BRIEF> What lines in the records below contain the string "second"? Copy every one.

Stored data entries
────────
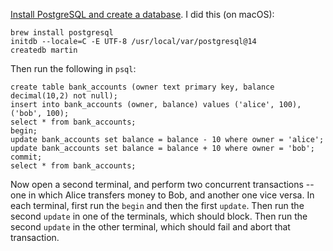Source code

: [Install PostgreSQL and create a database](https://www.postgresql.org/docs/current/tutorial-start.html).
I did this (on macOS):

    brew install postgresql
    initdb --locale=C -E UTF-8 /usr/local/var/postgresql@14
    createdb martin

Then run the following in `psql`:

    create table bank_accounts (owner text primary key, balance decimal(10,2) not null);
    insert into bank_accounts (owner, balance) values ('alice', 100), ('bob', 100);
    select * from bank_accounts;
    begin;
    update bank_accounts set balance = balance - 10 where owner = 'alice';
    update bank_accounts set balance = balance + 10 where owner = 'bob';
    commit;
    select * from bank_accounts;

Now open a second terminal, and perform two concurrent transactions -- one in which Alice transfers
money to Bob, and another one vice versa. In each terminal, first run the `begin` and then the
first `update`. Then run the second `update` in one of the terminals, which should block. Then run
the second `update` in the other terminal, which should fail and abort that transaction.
────────
EXPECTED ANSWER>
Now open a second terminal, and perform two concurrent transactions -- one in which Alice transfers
first `update`. Then run the second `update` in one of the terminals, which should block. Then run
the second `update` in the other terminal, which should fail and abort that transaction.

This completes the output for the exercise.